Abstract

Percutaneous transvenous mitral commissurotomy was performed in 106 consecutive patients. Significant symptomatic improvement was achieved in 97 patients (92%). Mean left atrial pressure decreased (from 18 +/- 8 to 11 +/- 8 mm Hg, p less than 0.00001), mean mitral diastolic pressure gradient decreased (from 12 +/- 7 to 7 +/- 6 mm Hg, p less than 0.00001), and mitral valve area increased (from 1.40 +/- 0.40 to 2.00 +/- 0.50 cm2, p less than 0.00001). Based on echocardiographic characteristics of the mitral apparatus, patients were grouped retrospectively in three categories: pliable (group 1, n = 37), semipliable (group 2, n = 59), and rigid (group 3, n = 10). Clinical success was achieved in 36 patients of group 1 (97%) and in 55 patients of group 2 (93%). Only six patients in group 3 (60%) improved symptomatically (p less than 0.001 vs. group 1, p less than 0.001 vs. group 2). The severity of mitral regurgitation increased in five patients of group 1 (14%), in 12 of group 2 (20%), and in three of group 3 (33%). Six patients had recurrent symptoms at 9 months after commissurotomy.
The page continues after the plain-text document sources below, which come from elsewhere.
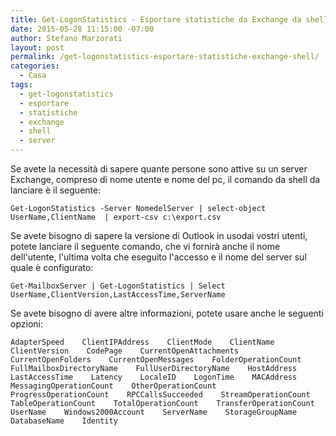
 ```yaml
---
title: Get-LogonStatistics - Esportare statistiche da Exchange da shell
date: 2015-05-28 11:15:00 -07:00
author: Stefano Marzorati
layout: post
permalink: /get-logonstatistics-esportare-statistiche-exchange-shell/
categories:
  - Casa
tags:
  - get-logonstatistics
  - esportare
  - statistiche
  - exchange
  - shell
  - server
---
```

Se avete la necessità di sapere quante persone sono attive su un server Exchange, compreso di nome utente e nome del pc, il comando da shell da lanciare è il seguente:   

`Get-LogonStatistics -Server NomedelServer | select-object UserName,ClientName  | export-csv c:\export.csv`   

Se avete bisogno di sapere la versione di Outlook in usodai vostri utenti, potete lanciare il seguente comando, che vi fornirà anche il nome dell'utente, l'ultima volta che eseguito l'accesso e il nome del server sul quale è configurato:   

`Get-MailboxServer | Get-LogonStatistics | Select UserName,ClientVersion,LastAccessTime,ServerName`   

Se avete bisogno di avere altre informazioni, potete usare anche le seguenti opzioni:   

`AdapterSpeed   
ClientIPAddress   
ClientMode   
ClientName   
ClientVersion   
CodePage   
CurrentOpenAttachments   
CurrentOpenFolders   
CurrentOpenMessages   
FolderOperationCount   
FullMailboxDirectoryName   
FullUserDirectoryName   
HostAddress   
LastAccessTime   
Latency   
LocaleID   
LogonTime   
MACAddress   
MessagingOperationCount   
OtherOperationCount   
ProgressOperationCount   
RPCCallsSucceeded   
StreamOperationCount   
TableOperationCount   
TotalOperationCount   
TransferOperationCount   
UserName   
Windows2000Account   
ServerName   
StorageGroupName   
DatabaseName   
Identity`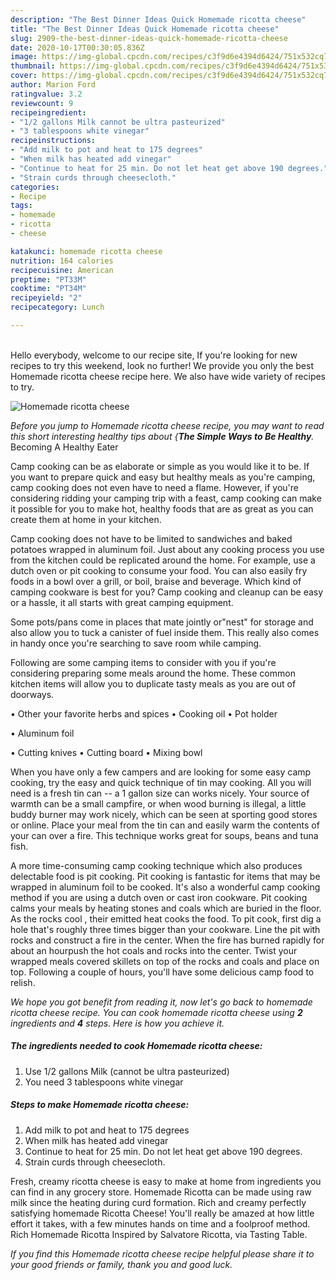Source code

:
 ```yaml
---
description: "The Best Dinner Ideas Quick Homemade ricotta cheese"
title: "The Best Dinner Ideas Quick Homemade ricotta cheese"
slug: 2909-the-best-dinner-ideas-quick-homemade-ricotta-cheese
date: 2020-10-17T00:30:05.836Z
image: https://img-global.cpcdn.com/recipes/c3f9d6e4394d6424/751x532cq70/homemade-ricotta-cheese-recipe-main-photo.jpg
thumbnail: https://img-global.cpcdn.com/recipes/c3f9d6e4394d6424/751x532cq70/homemade-ricotta-cheese-recipe-main-photo.jpg
cover: https://img-global.cpcdn.com/recipes/c3f9d6e4394d6424/751x532cq70/homemade-ricotta-cheese-recipe-main-photo.jpg
author: Marion Ford
ratingvalue: 3.2
reviewcount: 9
recipeingredient:
- "1/2 gallons Milk cannot be ultra pasteurized"
- "3 tablespoons white vinegar"
recipeinstructions:
- "Add milk to pot and heat to 175 degrees"
- "When milk has heated add vinegar"
- "Continue to heat for 25 min. Do not let heat get above 190 degrees."
- "Strain curds through cheesecloth."
categories:
- Recipe
tags:
- homemade
- ricotta
- cheese

katakunci: homemade ricotta cheese 
nutrition: 164 calories
recipecuisine: American
preptime: "PT33M"
cooktime: "PT34M"
recipeyield: "2"
recipecategory: Lunch

---
```

<br>
Hello everybody, welcome to our recipe site, If you're looking for new recipes to try this weekend, look no further! We provide you only the best Homemade ricotta cheese recipe here. We also have wide variety of recipes to try.
<br>


![Homemade ricotta cheese](https://img-global.cpcdn.com/recipes/c3f9d6e4394d6424/751x532cq70/homemade-ricotta-cheese-recipe-main-photo.jpg)

<i>Before you jump to Homemade ricotta cheese recipe, you may want to read this short interesting healthy tips about {<strong>The Simple Ways to Be Healthy</strong>.</i>
Becoming A Healthy Eater

    
Camp cooking can be as elaborate or simple as you would like it to be. If you want to prepare quick and easy but healthy meals as you're camping, camp cooking does not even have to need a flame. However, if you're considering ridding your camping trip with a feast, camp cooking can make it possible for you to make hot, healthy foods that are as great as you can create them at home in your kitchen.

Camp cooking does not have to be limited to sandwiches and baked potatoes wrapped in aluminum foil.  Just about any cooking process you use from the kitchen could be replicated around the home. For example, use a dutch oven or pit cooking to consume your food. You can also easily fry foods in a bowl over a grill, or boil, braise and beverage. Which kind of camping cookware is best for you? Camp cooking and cleanup can be easy or a hassle, it all starts with great camping equipment.

Some pots/pans come in places that mate jointly or"nest" for storage and also allow you to tuck a canister of fuel inside them. This really also comes in handy once you're searching to save room while camping.

Following are some camping items to consider with you if you're considering preparing some meals around the home. These common kitchen items will allow you to duplicate tasty meals as you are out of doorways.


• Other your favorite herbs and spices
• Cooking oil
• Pot holder

• Aluminum foil

• Cutting knives
• Cutting board
• Mixing bowl


When you have only a few campers and are looking for some easy camp cooking, try the easy and quick technique of tin may cooking. All you will need is a fresh tin can -- a 1 gallon size can works nicely. Your source of warmth can be a small campfire, or when wood burning is illegal, a little buddy burner may work nicely, which can be seen at sporting good stores or online. Place your meal from the tin can and easily warm the contents of your can over a fire.  This technique works great for soups, beans and tuna fish.

A more time-consuming camp cooking technique which also produces delectable food is pit cooking. Pit cooking is fantastic for items that may be wrapped in aluminum foil to be cooked.  It's also a wonderful camp cooking method if you are using a dutch oven or cast iron cookware. Pit cooking calms your meals by heating stones and coals which are buried in the floor. As the rocks cool , their emitted heat cooks the food. To pit cook, first dig a hole that's roughly three times bigger than your cookware. Line the pit with rocks and construct a fire in the center. When the fire has burned rapidly for about an hourpush the hot coals and rocks into the center. Twist your wrapped meals covered skillets on top of the rocks and coals and place on top. Following a couple of hours, you'll have some delicious camp food to relish.


<i>We hope you got benefit from reading it, now let's go back to homemade ricotta cheese recipe. You can cook homemade ricotta cheese using <strong>2</strong> ingredients and <strong>4</strong> steps. Here is how you achieve it.
</i>

##### The ingredients needed to cook Homemade ricotta cheese:

1. Use 1/2 gallons Milk (cannot be ultra pasteurized)
1. You need 3 tablespoons white vinegar


##### Steps to make Homemade ricotta cheese:

1. Add milk to pot and heat to 175 degrees
1. When milk has heated add vinegar
1. Continue to heat for 25 min. Do not let heat get above 190 degrees.
1. Strain curds through cheesecloth.


Fresh, creamy ricotta cheese is easy to make at home from ingredients you can find in any grocery store. Homemade Ricotta can be made using raw milk since the heating during curd formation. Rich and creamy perfectly satisfying homemade Ricotta Cheese! You&#39;ll really be amazed at how little effort it takes, with a few minutes hands on time and a foolproof method. Rich Homemade Ricotta Inspired by Salvatore Ricotta, via Tasting Table. 

<i>If you find this Homemade ricotta cheese recipe helpful please share it to your good friends or family, thank you and good luck.</i>
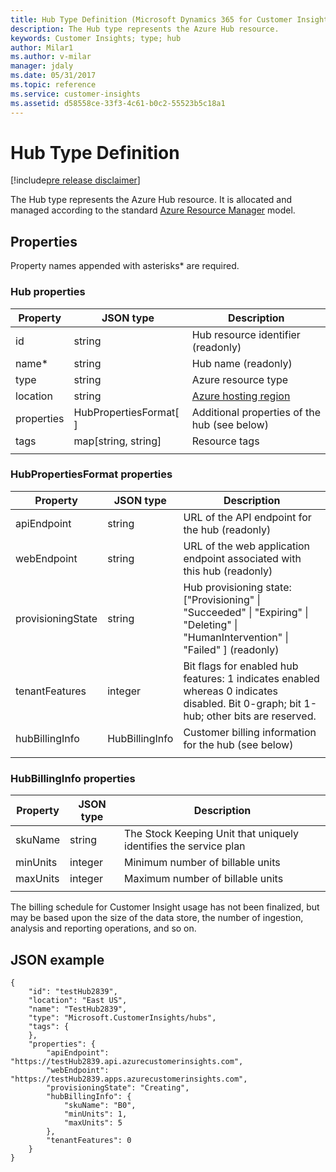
 ```yaml
---
title: Hub Type Definition (Microsoft Dynamics 365 for Customer Insights) | MicrosoftDocs
description: The Hub type represents the Azure Hub resource.
keywords: Customer Insights; type; hub
author: Milar1
ms.author: v-milar
manager: jdaly
ms.date: 05/31/2017
ms.topic: reference
ms.service: customer-insights 
ms.assetid: d58558ce-33f3-4c61-b0c2-55523b5c18a1
---
```


Hub Type Definition
====================

[!include[pre release disclaimer](../../../includes/cc-beta-prerelease-disclaimer.md)]

The Hub type represents the Azure Hub resource. It is allocated and managed according to the standard [Azure Resource Manager](https://docs.microsoft.com/azure/azure-resource-manager/resource-group-overview) model.

## Properties

Property names appended with asterisks* are required.

### Hub properties

|**Property**|**JSON type**|**Description**|
| --------------- | ---------- | ------------- |
|id|string|Hub resource identifier (readonly)|
|name*|string|Hub name (readonly)|
|type|string|Azure resource type|
|location|string|[Azure hosting region](https://azure.microsoft.com/regions/)|
|properties|HubPropertiesFormat[ ]|Additional properties of the hub (see below)|
|tags|map[string, string]|Resource tags|
| | | |


### HubPropertiesFormat properties

|**Property**|**JSON type**|**Description**|
| --------------- | ---------- | ------------- |
|apiEndpoint|string|URL of the API endpoint for the hub (readonly)|
|webEndpoint |string|URL of the web application endpoint associated with this hub (readonly)|
|provisioningState|string|Hub provisioning state: ["Provisioning" \| "Succeeded" \| "Expiring" \| "Deleting" \| "HumanIntervention" \| "Failed" ] \(readonly)|
|tenantFeatures|integer|Bit flags for enabled hub features: 1 indicates enabled whereas 0 indicates disabled. Bit 0-graph; bit 1-hub; other bits are reserved.|
|hubBillingInfo|HubBillingInfo|Customer billing information for the hub (see below)|
| | | |

### HubBillingInfo properties

|**Property**|**JSON type**|**Description**|
| --------------- | ---------- | ------------- |
|skuName|string|The Stock Keeping Unit that uniquely identifies the service plan|
|minUnits|integer|Minimum number of billable units|
|maxUnits|integer|Maximum number of billable units|
| | | |

The billing schedule for Customer Insight usage has not been finalized, but may be based upon the size of the data store, the number of ingestion, analysis and reporting operations, and so on. 


## JSON example
```{json}
{
    "id": "testHub2839",
    "location": "East US",
    "name": "TestHub2839",
    "type": "Microsoft.CustomerInsights/hubs",
    "tags": {
    },
    "properties": {
        "apiEndpoint": "https://testHub2839.api.azurecustomerinsights.com",
        "webEndpoint": "https://testHub2839.apps.azurecustomerinsights.com",
        "provisioningState": "Creating",
        "hubBillingInfo": {
            "skuName": "B0",
            "minUnits": 1,
            "maxUnits": 5
        },
        "tenantFeatures": 0
    }
}
```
Recurrence of symptoms was significantly more frequent in group 3 compared with the other two groups (group 1, 3%; group 2, 4%; and group 3, 50%; p less than 0.0001 vs. groups 1 and 2). Multiple regression analysis identified the previously mentioned echocardiographic characteristics of the mitral apparatus as the significant predictor for clinical outcome. Thus, percutaneous transvenous mitral commissurotomy can be considered a safe and effective treatment for patients with pliable valves. Patients with semipliable or with rigid valves should be selected for operation very carefully.